The common interests linking our two countries have grown. China-US relationship today has gained stronger domestic support and assumed greater global significance. It has become an invaluable asset of both peoples. We have worked together bilaterally and on multilateral occasions, from political and security issues to economic and financial issues, from regional hotspots to transnational challenges.
One can hardly find any issue on which we do not cooperate. The two-way trade volume has surged from $2.4 billion in the early days of diplomatic relations to more than $300 billion today, an increase of over 120 times.
The two sides have conducted fruitful exchanges and coordination on regional hotspot issues and global issues such as counter-terrorism, non-proliferation and addressing the ongoing financial crisis and climate change. Such cooperation serves as a new underpinning of our bilateral relations.
The friendly ties between people of our two countries have become more solid. More than 5,000 people travel across the Pacific Ocean every day. When President Nixon visited China, it was even difficult for us to find a US song.
Today, there are many Chinese fans of different styles of US music. Hollywood movies like Mulan and Kung Fu Panda are quite popular in China. The American people also love Chinese culture. It is said that there are thousands of schools in the United States teaching young Americans the language of Confucius. Our two countries also assisted each other in times of natural disasters.
Over the past 30 years, China and the United States have become more interdependent. Niall Ferguson, a famous economic historian, coined a new word, Chimerica, to describe the close ties between our two countries.
I would like to highlight that it was a Republican administration that opened the door to China and it was a Democratic administration that entered into diplomatic ties with China. During the Clinton administration, our two countries reached agreement on China's accession to the WTO. During the Bush administration, we have become not only stakeholders but also constructive partners.

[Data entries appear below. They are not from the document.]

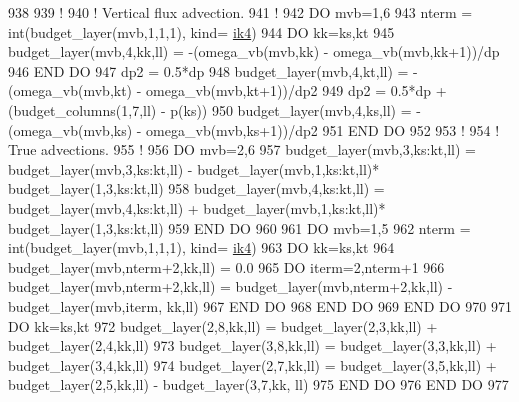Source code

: \begin{DoxyCode}
938 
939     \textcolor{comment}{!}
940     \textcolor{comment}{! Vertical flux advection.}
941     \textcolor{comment}{!}
942     \textcolor{keywordflow}{DO} mvb=1,6
943         nterm                               = int(budget\_layer(mvb,1,1,1), kind=
      \hyperlink{namespaceportable_aa110cf333432508140602ea192c4b2ea}{ik4})
944         \textcolor{keywordflow}{DO} kk=ks,kt
945             budget\_layer(mvb,4,kk,ll)       = -(omega\_vb(mvb,kk) - omega\_vb(mvb,kk+1))/dp
946 \textcolor{keywordflow}{        END DO}
947         dp2                                 = 0.5*dp
948         budget\_layer(mvb,4,kt,ll)           = -(omega\_vb(mvb,kt) - omega\_vb(mvb,kt+1))/dp2
949         dp2                                 = 0.5*dp + (budget\_columns(1,7,ll) - p(ks))
950         budget\_layer(mvb,4,ks,ll)           = -(omega\_vb(mvb,ks) - omega\_vb(mvb,ks+1))/dp2
951 \textcolor{keywordflow}{    END DO}
952 
953     \textcolor{comment}{!}
954     \textcolor{comment}{! True advections.}
955     \textcolor{comment}{!}
956     \textcolor{keywordflow}{DO} mvb=2,6
957         budget\_layer(mvb,3,ks:kt,ll)    = budget\_layer(mvb,3,ks:kt,ll) - budget\_layer(mvb,1,ks:kt,ll)*
      budget\_layer(1,3,ks:kt,ll)
958         budget\_layer(mvb,4,ks:kt,ll)    = budget\_layer(mvb,4,ks:kt,ll) + budget\_layer(mvb,1,ks:kt,ll)*
      budget\_layer(1,3,ks:kt,ll)
959 \textcolor{keywordflow}{    END DO}
960 
961     \textcolor{keywordflow}{DO} mvb=1,5
962         nterm                               = int(budget\_layer(mvb,1,1,1), kind=
      \hyperlink{namespaceportable_aa110cf333432508140602ea192c4b2ea}{ik4})
963         \textcolor{keywordflow}{DO} kk=ks,kt
964             budget\_layer(mvb,nterm+2,kk,ll) = 0.0
965             \textcolor{keywordflow}{DO} iterm=2,nterm+1
966                 budget\_layer(mvb,nterm+2,kk,ll) = budget\_layer(mvb,nterm+2,kk,ll) - budget\_layer(mvb,iterm,
      kk,ll)
967 \textcolor{keywordflow}{            END DO}
968 \textcolor{keywordflow}{        END DO}
969 \textcolor{keywordflow}{    END DO}
970 
971     \textcolor{keywordflow}{DO} kk=ks,kt
972         budget\_layer(2,8,kk,ll) = budget\_layer(2,3,kk,ll) + budget\_layer(2,4,kk,ll)
973         budget\_layer(3,8,kk,ll) = budget\_layer(3,3,kk,ll) + budget\_layer(3,4,kk,ll)
974         budget\_layer(2,7,kk,ll) = budget\_layer(3,5,kk,ll) + budget\_layer(2,5,kk,ll) - budget\_layer(3,7,kk,
      ll)
975 \textcolor{keywordflow}{    END DO}
976 \textcolor{keywordflow}{END DO}
977 
\end{DoxyCode}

The tremendous progress in our relations is beyond the wildest imagination 30 years ago.
History is the best teacher. The 30-year history of China-US relations offers us many valuable lessons. I believe it is important that we correctly understand each other's strategic role. What has happened in the past 30 years proves that China and the United States are partners rather than rivals, still less enemies. China-US relationship is not a zero-sum game but a win-win relationship.